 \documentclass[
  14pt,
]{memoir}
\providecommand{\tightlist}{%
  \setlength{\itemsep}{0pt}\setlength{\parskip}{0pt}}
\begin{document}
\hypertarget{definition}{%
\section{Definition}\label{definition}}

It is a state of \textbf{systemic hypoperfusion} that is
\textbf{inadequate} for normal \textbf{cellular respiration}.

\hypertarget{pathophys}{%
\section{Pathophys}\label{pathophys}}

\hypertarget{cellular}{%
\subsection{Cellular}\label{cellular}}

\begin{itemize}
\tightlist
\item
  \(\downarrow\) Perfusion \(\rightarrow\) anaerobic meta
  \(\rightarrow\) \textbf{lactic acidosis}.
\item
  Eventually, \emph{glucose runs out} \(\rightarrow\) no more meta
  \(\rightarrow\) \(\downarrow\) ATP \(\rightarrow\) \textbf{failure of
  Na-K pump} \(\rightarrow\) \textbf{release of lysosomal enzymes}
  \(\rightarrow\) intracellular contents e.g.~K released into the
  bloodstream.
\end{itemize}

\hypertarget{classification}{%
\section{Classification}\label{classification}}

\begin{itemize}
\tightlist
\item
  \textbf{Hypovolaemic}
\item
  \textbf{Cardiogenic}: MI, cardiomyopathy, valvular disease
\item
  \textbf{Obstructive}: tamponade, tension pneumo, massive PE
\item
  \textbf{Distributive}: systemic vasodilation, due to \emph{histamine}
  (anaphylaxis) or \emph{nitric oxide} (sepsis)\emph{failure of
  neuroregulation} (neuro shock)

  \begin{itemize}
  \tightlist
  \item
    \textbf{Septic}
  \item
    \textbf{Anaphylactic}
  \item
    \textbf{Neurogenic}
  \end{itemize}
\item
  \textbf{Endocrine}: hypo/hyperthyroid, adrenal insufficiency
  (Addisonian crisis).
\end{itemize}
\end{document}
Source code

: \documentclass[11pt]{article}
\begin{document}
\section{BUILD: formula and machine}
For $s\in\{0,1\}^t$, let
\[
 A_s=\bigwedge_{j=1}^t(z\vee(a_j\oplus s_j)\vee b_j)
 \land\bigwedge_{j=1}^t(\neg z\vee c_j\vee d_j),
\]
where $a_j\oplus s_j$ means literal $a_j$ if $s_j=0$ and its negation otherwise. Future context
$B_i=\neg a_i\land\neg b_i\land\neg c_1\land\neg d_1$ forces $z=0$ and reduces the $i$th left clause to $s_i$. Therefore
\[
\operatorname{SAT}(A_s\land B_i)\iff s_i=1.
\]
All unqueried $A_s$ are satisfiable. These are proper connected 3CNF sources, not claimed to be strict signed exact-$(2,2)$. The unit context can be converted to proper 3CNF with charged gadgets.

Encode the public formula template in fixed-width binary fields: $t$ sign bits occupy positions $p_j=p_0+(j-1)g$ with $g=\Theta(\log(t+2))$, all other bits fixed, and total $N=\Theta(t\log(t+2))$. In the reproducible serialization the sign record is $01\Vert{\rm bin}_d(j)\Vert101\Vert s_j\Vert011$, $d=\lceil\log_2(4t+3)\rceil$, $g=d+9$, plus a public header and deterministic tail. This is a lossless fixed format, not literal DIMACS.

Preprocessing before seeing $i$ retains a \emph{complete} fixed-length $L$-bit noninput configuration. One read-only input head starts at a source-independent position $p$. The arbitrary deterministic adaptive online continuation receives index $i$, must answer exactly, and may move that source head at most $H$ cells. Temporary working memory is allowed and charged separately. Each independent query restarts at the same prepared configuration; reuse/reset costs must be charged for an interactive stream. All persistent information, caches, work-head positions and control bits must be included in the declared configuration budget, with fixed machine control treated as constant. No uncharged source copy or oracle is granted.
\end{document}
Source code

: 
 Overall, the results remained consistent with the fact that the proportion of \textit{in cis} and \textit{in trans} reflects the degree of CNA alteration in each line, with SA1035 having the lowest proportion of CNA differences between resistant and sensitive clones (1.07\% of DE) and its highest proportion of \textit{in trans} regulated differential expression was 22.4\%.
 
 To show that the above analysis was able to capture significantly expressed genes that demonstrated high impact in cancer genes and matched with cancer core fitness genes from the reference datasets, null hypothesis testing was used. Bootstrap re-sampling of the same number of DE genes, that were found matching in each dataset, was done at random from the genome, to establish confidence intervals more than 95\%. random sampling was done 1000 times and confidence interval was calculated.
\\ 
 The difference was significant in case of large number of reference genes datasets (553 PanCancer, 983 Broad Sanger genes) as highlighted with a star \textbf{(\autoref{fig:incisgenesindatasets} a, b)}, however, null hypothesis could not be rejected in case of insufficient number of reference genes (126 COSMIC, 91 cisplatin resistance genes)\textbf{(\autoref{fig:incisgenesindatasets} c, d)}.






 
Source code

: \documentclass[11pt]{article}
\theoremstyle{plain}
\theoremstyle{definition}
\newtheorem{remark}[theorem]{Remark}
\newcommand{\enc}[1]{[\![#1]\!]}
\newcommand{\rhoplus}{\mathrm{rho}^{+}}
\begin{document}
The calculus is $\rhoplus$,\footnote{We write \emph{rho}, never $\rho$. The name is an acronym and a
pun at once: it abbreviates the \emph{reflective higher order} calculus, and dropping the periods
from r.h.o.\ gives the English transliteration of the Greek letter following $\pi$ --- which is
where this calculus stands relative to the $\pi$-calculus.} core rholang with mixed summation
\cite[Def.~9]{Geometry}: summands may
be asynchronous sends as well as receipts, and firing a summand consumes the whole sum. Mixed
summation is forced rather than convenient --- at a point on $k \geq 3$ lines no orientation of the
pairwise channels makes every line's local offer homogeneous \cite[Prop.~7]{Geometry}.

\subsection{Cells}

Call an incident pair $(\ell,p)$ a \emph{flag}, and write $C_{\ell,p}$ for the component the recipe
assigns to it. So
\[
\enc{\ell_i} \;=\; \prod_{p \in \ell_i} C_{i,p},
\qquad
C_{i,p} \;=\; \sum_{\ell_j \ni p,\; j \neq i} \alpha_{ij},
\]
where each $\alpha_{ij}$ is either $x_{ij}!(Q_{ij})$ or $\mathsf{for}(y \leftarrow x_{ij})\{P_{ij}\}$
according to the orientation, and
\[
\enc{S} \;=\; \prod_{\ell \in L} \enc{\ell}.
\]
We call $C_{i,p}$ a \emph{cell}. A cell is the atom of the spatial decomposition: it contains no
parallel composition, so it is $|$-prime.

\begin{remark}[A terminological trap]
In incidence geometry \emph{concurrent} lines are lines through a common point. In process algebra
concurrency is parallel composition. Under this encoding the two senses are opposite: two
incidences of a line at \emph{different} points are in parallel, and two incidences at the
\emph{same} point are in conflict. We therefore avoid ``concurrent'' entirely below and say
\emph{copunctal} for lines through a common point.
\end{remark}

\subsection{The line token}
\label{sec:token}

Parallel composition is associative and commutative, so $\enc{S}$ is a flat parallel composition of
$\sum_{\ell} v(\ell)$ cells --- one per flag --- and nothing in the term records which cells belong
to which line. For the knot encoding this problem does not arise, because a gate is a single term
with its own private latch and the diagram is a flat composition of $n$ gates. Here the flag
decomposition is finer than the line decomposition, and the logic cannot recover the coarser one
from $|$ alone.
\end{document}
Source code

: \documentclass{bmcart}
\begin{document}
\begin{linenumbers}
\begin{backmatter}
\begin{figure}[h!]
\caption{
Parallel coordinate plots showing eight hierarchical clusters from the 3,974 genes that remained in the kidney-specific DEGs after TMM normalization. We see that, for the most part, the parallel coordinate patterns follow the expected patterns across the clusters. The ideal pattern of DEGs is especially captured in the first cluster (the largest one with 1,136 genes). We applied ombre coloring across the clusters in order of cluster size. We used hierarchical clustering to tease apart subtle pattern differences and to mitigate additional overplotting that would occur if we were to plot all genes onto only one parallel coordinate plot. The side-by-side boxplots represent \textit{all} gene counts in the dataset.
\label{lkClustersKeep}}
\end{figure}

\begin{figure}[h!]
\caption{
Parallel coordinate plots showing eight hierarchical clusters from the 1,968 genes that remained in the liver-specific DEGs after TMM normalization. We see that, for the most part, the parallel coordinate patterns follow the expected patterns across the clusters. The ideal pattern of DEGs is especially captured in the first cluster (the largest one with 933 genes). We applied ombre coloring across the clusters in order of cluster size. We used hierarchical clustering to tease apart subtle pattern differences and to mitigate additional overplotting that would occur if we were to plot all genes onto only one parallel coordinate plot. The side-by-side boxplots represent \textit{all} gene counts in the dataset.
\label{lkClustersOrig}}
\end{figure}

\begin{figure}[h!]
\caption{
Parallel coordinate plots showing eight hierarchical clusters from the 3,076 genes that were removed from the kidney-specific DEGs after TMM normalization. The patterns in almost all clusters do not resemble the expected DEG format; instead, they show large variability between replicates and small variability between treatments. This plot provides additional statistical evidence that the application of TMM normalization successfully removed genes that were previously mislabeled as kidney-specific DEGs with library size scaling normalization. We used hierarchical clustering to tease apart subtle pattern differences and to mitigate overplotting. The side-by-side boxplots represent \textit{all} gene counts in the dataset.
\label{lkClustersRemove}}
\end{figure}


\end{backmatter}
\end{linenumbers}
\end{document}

────

Each line of the records above, from the first through the one containing "Perfusion \(\rightarrow\) anaerobic meta", is to be retyped exactly; no other line belongs.

-- Result --
 \documentclass[
  14pt,
]{memoir}
\providecommand{\tightlist}{%
  \setlength{\itemsep}{0pt}\setlength{\parskip}{0pt}}
\begin{document}
\hypertarget{definition}{%
\section{Definition}\label{definition}}

It is a state of \textbf{systemic hypoperfusion} that is
\textbf{inadequate} for normal \textbf{cellular respiration}.

\hypertarget{pathophys}{%
\section{Pathophys}\label{pathophys}}

\hypertarget{cellular}{%
\subsection{Cellular}\label{cellular}}

\begin{itemize}
\tightlist
\item
  \(\downarrow\) Perfusion \(\rightarrow\) anaerobic meta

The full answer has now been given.